Instructions for the task> Every single line below has to be printed once more, exactly.

━━━━━ Supplied records

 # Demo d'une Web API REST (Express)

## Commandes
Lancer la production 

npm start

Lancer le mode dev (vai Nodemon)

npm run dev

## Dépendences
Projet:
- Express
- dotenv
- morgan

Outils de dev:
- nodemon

━━━━━━━━━━

Solution to this exercise>
 # Demo d'une Web API REST (Express)

## Commandes
Lancer la production 

npm start

Lancer le mode dev (vai Nodemon)

npm run dev

## Dépendences
Projet:
- Express
- dotenv
- morgan

Outils de dev:
- nodemon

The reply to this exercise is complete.